Work instructions -> List every line below containing "studio".

Stored data entries ->
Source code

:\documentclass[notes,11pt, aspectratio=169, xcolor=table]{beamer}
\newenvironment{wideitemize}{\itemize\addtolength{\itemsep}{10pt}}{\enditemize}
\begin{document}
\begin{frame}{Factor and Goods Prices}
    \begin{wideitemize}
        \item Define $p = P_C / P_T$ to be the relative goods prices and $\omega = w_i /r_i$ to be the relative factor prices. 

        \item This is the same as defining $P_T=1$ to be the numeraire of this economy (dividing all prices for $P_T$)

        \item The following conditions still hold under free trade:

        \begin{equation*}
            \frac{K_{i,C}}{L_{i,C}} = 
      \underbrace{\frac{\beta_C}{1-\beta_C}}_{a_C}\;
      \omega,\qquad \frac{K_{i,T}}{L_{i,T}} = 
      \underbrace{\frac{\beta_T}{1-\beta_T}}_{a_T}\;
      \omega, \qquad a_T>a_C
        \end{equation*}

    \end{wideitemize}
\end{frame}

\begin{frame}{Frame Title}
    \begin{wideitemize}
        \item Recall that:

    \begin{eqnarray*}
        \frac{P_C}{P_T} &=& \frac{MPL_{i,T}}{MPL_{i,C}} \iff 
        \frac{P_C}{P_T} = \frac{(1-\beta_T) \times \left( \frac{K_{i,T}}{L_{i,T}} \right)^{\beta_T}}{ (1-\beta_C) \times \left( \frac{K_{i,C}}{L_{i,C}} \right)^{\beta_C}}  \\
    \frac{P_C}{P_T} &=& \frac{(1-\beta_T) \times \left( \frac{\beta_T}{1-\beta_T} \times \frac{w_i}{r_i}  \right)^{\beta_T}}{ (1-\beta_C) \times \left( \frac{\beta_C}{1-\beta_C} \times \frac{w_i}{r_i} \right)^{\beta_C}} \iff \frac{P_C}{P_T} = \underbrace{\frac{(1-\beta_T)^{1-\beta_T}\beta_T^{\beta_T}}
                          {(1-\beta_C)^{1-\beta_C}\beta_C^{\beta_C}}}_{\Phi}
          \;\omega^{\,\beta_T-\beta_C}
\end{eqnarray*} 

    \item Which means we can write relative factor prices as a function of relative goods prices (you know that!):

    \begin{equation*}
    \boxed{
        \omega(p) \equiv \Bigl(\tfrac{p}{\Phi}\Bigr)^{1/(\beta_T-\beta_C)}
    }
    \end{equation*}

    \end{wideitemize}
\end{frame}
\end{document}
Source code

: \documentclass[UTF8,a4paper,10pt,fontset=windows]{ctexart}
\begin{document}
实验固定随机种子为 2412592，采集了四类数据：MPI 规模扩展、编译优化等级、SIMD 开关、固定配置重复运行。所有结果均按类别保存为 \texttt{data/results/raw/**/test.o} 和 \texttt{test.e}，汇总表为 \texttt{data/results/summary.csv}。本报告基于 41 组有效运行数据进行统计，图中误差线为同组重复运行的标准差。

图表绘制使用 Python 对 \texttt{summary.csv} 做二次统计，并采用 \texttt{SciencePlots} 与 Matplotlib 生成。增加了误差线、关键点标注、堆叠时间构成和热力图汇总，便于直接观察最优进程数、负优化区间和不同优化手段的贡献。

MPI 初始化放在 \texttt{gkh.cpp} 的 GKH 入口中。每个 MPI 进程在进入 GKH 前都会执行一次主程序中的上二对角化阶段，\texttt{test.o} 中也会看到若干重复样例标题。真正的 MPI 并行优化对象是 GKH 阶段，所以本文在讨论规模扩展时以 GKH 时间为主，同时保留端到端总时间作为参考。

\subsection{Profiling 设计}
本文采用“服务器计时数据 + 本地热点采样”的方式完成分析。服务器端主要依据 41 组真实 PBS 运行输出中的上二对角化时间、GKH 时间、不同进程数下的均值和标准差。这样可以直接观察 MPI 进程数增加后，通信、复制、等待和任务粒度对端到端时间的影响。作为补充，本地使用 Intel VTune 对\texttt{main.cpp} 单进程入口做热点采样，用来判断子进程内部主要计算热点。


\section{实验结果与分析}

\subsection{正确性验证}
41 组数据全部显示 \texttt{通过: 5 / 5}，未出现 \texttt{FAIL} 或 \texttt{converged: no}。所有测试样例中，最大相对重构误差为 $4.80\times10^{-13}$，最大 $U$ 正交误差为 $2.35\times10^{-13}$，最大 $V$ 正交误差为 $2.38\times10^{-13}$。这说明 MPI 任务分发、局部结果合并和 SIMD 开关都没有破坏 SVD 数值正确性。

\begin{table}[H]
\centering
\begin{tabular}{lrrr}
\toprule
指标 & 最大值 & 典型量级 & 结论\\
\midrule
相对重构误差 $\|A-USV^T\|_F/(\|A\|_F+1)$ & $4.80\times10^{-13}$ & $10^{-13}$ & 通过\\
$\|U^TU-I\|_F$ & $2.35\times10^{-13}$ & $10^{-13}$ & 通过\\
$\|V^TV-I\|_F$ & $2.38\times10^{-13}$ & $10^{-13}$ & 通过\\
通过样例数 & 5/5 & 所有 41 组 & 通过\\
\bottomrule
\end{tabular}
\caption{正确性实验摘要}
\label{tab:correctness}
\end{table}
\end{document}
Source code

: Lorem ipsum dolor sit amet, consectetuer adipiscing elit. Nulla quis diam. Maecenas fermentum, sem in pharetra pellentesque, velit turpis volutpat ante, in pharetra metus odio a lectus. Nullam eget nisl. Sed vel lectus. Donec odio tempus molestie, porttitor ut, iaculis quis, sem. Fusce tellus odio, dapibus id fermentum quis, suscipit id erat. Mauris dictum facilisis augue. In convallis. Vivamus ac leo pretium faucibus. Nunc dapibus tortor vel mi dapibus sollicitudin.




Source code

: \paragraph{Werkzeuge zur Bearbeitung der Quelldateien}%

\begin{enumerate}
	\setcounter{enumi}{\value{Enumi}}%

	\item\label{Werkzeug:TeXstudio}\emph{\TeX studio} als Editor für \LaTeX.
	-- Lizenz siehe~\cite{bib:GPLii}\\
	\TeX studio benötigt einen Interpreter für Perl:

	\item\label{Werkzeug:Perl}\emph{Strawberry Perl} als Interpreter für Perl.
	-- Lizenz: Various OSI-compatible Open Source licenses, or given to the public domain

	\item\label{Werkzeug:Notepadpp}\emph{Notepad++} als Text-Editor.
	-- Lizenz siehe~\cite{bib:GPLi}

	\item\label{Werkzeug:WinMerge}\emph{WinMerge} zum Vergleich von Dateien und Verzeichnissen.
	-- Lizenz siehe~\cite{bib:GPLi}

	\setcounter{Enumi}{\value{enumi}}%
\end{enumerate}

Task result ->
	\item\label{Werkzeug:TeXstudio}\emph{\TeX studio} als Editor für \LaTeX.
	\TeX studio benötigt einen Interpreter für Perl:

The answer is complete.